Investors are cautioned that, except as disclosed in the management information circular or filing statement to be prepared in connection with the Proposed Transaction, any information released or received with respect to the Proposed Transaction may not be accurate or complete and should not be relied upon. Trading in the securities of Blacksteel Energy Inc. should be considered highly speculative.

Blacksteel Energy Inc.

Blacksteel is a junior oil and gas company involved in the exploration, exploitation, development and production of petroleum and natural gas resources.

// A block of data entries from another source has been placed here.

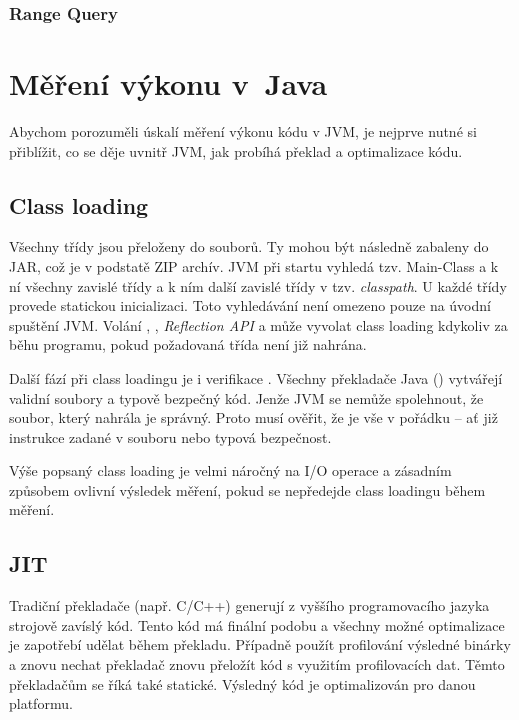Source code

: \subsubsection{Range Query}

\section{Měření výkonu v~Java\label{sec:vykonvjava}}

Abychom porozuměli úskalí měření výkonu kódu v JVM, je nejprve nutné si přiblížit, co se děje uvnitř JVM, jak probíhá překlad a optimalizace kódu.

\subsection{Class loading}

Všechny třídy jsou přeloženy do \classfile{} souborů. Ty mohou být následně zabaleny do JAR, což je v podstatě ZIP archív. JVM při startu vyhledá tzv. Main-Class a k ní všechny zavislé třídy a k ním další zavislé třídy v tzv. \emph{classpath}. U každé třídy provede statickou inicializaci. Toto vyhledávání není omezeno pouze na úvodní spuštění JVM. Volání , , \emph{Reflection API} a  může vyvolat class loading kdykoliv za běhu programu, pokud požadovaná třída není již nahrána\cite{gosling2013java}\cite{lindholm2013java}.

Další fází při class loadingu je i verifikace \bytecode{}. Všechny překladače Java (\javac{}) vytvářejí validní \classfile{} soubory a typově bezpečný kód. Jenže JVM se nemůže spolehnout, že soubor, který nahrála je správný. Proto musí ověřit, že je vše v pořádku -- ať již instrukce zadané v \classfile{} souboru nebo typová bezpečnost.

Výše popsaný class loading je velmi náročný na I/O operace a zásadním způsobem ovlivní výsledek měření, pokud se nepředejde class loadingu během měření.

\subsection{JIT\label{sub:JIT}}
Tradiční překladače (např. C/C++) generují z vyššího programovacího jazyka strojově zavíslý kód. Tento kód má finální podobu a všechny možné optimalizace je zapotřebí udělat během překladu. Případně použít profilování výsledné binárky a znovu nechat překladač znovu přeložít kód s využitím profilovacích dat. Těmto překladačům se říká také statické. Výsledný kód je optimalizován pro danou platformu.


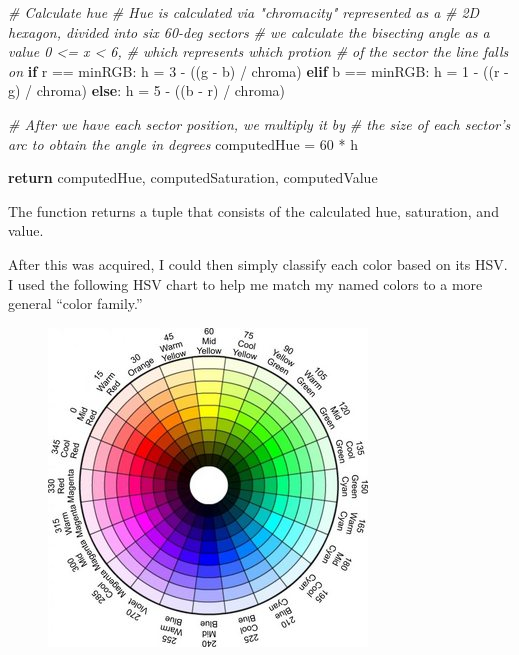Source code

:\documentclass[11pt]{article}
\newenvironment{Shaded}{}{}
\newcommand{\DecValTok}[1]{\textcolor[rgb]{0.25,0.63,0.44}{{#1}}}
\newcommand{\CommentTok}[1]{\textcolor[rgb]{0.38,0.63,0.69}{\textit{{#1}}}}
\newcommand{\NormalTok}[1]{{#1}}
\newcommand{\ControlFlowTok}[1]{\textcolor[rgb]{0.00,0.44,0.13}{\textbf{{#1}}}}
\newcommand{\OperatorTok}[1]{\textcolor[rgb]{0.40,0.40,0.40}{{#1}}}
\begin{document}
\begin{Shaded}
\begin{Highlighting}[]
    \CommentTok{# Calculate hue}
    \CommentTok{# Hue is calculated via "chromacity" represented as a }
    \CommentTok{#    2D hexagon, divided into six 60-deg sectors}
    \CommentTok{# we calculate the bisecting angle as a value 0 <= x < 6, }
    \CommentTok{#    which represents which protion}
    \CommentTok{# of the sector the line falls on}
    \ControlFlowTok{if}\NormalTok{ r }\OperatorTok{==}\NormalTok{ minRGB:}
\NormalTok{        h }\OperatorTok{=} \DecValTok{3} \OperatorTok{-}\NormalTok{ ((g }\OperatorTok{-}\NormalTok{ b) }\OperatorTok{/}\NormalTok{ chroma)}
    \ControlFlowTok{elif}\NormalTok{ b }\OperatorTok{==}\NormalTok{ minRGB:}
\NormalTok{        h }\OperatorTok{=} \DecValTok{1} \OperatorTok{-}\NormalTok{ ((r }\OperatorTok{-}\NormalTok{ g) }\OperatorTok{/}\NormalTok{ chroma)}
    \ControlFlowTok{else}\NormalTok{:}
\NormalTok{        h }\OperatorTok{=} \DecValTok{5} \OperatorTok{-}\NormalTok{ ((b }\OperatorTok{-}\NormalTok{ r) }\OperatorTok{/}\NormalTok{ chroma)}

    \CommentTok{# After we have each sector position, we multiply it by }
    \CommentTok{# the size of each sector's arc to obtain the angle in degrees}
\NormalTok{    computedHue }\OperatorTok{=} \DecValTok{60} \OperatorTok{*}\NormalTok{ h}

    \ControlFlowTok{return}\NormalTok{ computedHue, computedSaturation, computedValue}
\end{Highlighting}
\end{Shaded}

The function returns a tuple that consists of the calculated hue,
saturation, and value.

After this was acquired, I could then simply classify each color based
on its HSV. I used the following HSV chart to help me match my named
colors to a more general ``color family.''

\begin{figure}
\centering
\includegraphics{PKjgfFXm.png}
\end{figure}
\end{document}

The Corporation has a 100% working interest in a four section petroleum and natural gas lease in the Del Bonita Area of Southern Alberta, which it believes may have Bakken potential. It also has a 25% working interest in one section of land in the Crossfield area, which the Corporation believes is oil prospective in the Elkton formation.

This news release contains forward-looking statements relating to the Offering and the Proposed Transaction, including statements regarding the anticipated acquisition of the TargetCos, the completion of the Offering, the appointment of a director, receipt of all necessary regulatory and shareholder approvals and satisfaction of all other closing conditions in connection with the Proposed Transaction and other statements that are not historical facts. Readers are cautioned not to place undue reliance on forward-looking statements, as there can be no assurance that the plans, intentions or expectations upon which they are based will occur. By their nature, forward-looking statements involve numerous assumptions, known and unknown risks and uncertainties, both general and specific, that contribute to the possibility that the predictions, forecasts, projections and other forward-looking statements will not occur, which may cause actual performance and results in future periods to differ materially from any estimates or projections of future performance or results expressed or implied by such forward-looking statements. These assumptions, risks and uncertainties include, among other things: the risk that the Proposed Transaction will not be completed if a formal agreement is not reached or that the necessary approvals and/or exemptions are not obtained or some other condition to the closing of the Proposed Transaction is not satisfied; the risk that closing of the Proposed Transaction could be delayed if the TargetCos are not able to obtain the necessary approvals on the timelines planned; the timing of obtaining required approvals and satisfying closing conditions for the Proposed Transaction, state of the economy in general and capital markets in particular; the risk that the Offering does not close or that the gross proceeds are not at least $10,000,000; investor interest in the business; and future prospects of Blacksteel and the TargetCos.

The forward-looking statements contained in this press release are made as of the date of this press release. Except as required by law, Blacksteel, Alcan, Peace Drilling and Integrated disclaim any intention and assume no obligation to update or revise any forward-looking statements, whether as a result of new information, future events or otherwise, except as required by applicable securities law. Additionally, Blacksteel, Alcan, Peace Drilling and Integrated undertake no obligation to comment on the expectations of, or statements made, by third parties in respect of the matters discussed above.

Neither TSX Venture Exchange nor its Regulation Services Provider (as that term is defined in the policies of the TSX Venture Exchange) accepts responsibility for the adequacy or accuracy of this release.

Not for distribution to U.S. Newswire Services or for dissemination in the United States of America. Any failure to comply with this restriction may constitute a violation of U.S. Securities Laws.